Mais, une fois l’extension impériale américaine assurée dans la région, nous
pouvons faire le pari, hélas, que la destruction de la société palestinienne
suivra.
Ceci nous amène à la conclusion que l’Etat sioniste n’est pas
amendable dans le contexte du rapport actuel des forces. Tant que ce rapport de
force n’aura pas été modifié, nous pouvons nous attendre à un enchaînement de
catastrophes sans fin.
Au-delà de la solution « à deux Etats
»
L’affirmation selon laquelle il serait antisémite d’aller trop loin dans la
critique d’Israël sert essentiellement à gêner une analyse structurale plus
approfondie.

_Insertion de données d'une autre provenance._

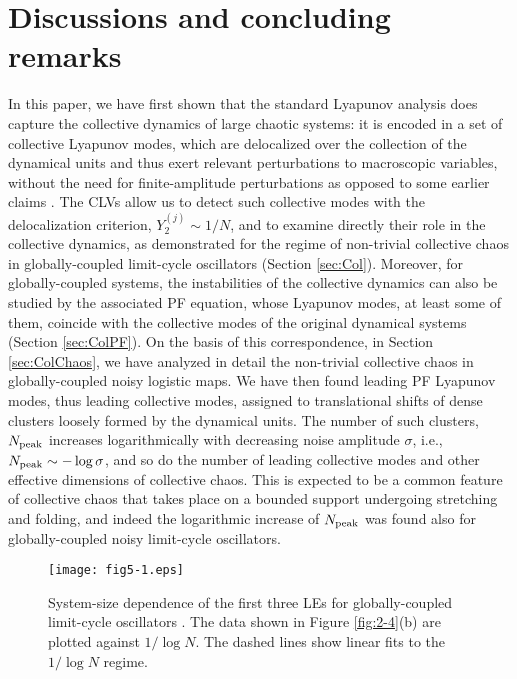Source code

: \documentclass[12pt]{iopart}
\begin{document}
\section{Discussions and concluding remarks}  \label{sec:Dis}

In this paper, we have first shown that
 the standard Lyapunov analysis does capture
 the collective dynamics of large chaotic systems:
 it is encoded in a set of collective Lyapunov modes,
 which are delocalized over the collection of the dynamical units
 and thus exert relevant perturbations to macroscopic variables,
 without the need for finite-amplitude perturbations
 as opposed to some earlier claims
 \cite{Shibata.Kaneko-PRL1998,Cencini.etal-PD1999}.
The CLVs allow us to detect such collective modes
 with the delocalization criterion, $Y_2^{(j)} \sim 1/N$,
 and to examine directly their role in the collective dynamics,
 as demonstrated for the regime of non-trivial collective chaos
 in globally-coupled limit-cycle oscillators (Section \ref{sec:Col}).
Moreover, for globally-coupled systems,
 the instabilities of the collective dynamics can also be studied
 by the associated PF equation,
 whose Lyapunov modes, at least some of them, coincide
 with the collective modes of the original dynamical systems
 (Section \ref{sec:ColPF}).
On the basis of this correspondence,
 in Section \ref{sec:ColChaos},
 we have analyzed in detail the non-trivial collective chaos
 in globally-coupled noisy logistic maps.
We have then found leading PF Lyapunov modes,
 thus leading collective modes,
 assigned to translational shifts of dense clusters
 loosely formed by the dynamical units.
The number of such clusters, $N_{\rm peak}$ increases logarithmically
 with decreasing noise amplitude $\sigma$,
 i.e., $N_{\rm peak} \sim -\log\sigma$,
 and so do the number of leading collective modes
 and other effective dimensions of collective chaos.
This is expected to be a common feature of collective chaos
 that takes place on a bounded support undergoing stretching and folding,
 and indeed the logarithmic increase of $N_{\rm peak}$ was found
also for globally-coupled noisy limit-cycle oscillators.

\begin{figure}[t]
 \begin{center}
  \texttt{[image: fig5-1.eps]}
  \caption{System-size dependence of the first three LEs for globally-coupled limit-cycle oscillators . The data shown in Figure \ref{fig:2-4}(b) are plotted against $1/\log N$. The dashed lines show linear fits to the $1/\log N$ regime.}
  \label{fig:5-1}
 \end{center}
\end{figure}%
\end{document}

Mais elle nous laisse aussi dans le doute quant au degré dans la
critique d’Israël qui serait licite. Le raisonnement exposé plus haut sera sans
doute condamné, car « allant trop loin », par beaucoup de ceux qui soutiennent
qu’Israël est doté d’un noyau vertueux essentiel, profondément enraciné dans les
grandes traditions éthiques du judaïsme, qui se manifeste dans les nombreuses et
brillantes réalisations culturelles et technologiques de ce pays, et dans le
fait qu’il a offert une patrie à un peuple persécuté. Cette vision des choses,
qui peut être qualifiée, en utilisant l’expression de Lerner, de conception
fondamentaliste de la légitimité d’Israël, est indubitablement celle de la
grande majorité des juifs américains, et elle est à l’origine de leur incapacité
à admettre qu’Israël pût avoir une inclination au transfert, à l’épuration
ethnique et à l’expulsion des Palestiniens.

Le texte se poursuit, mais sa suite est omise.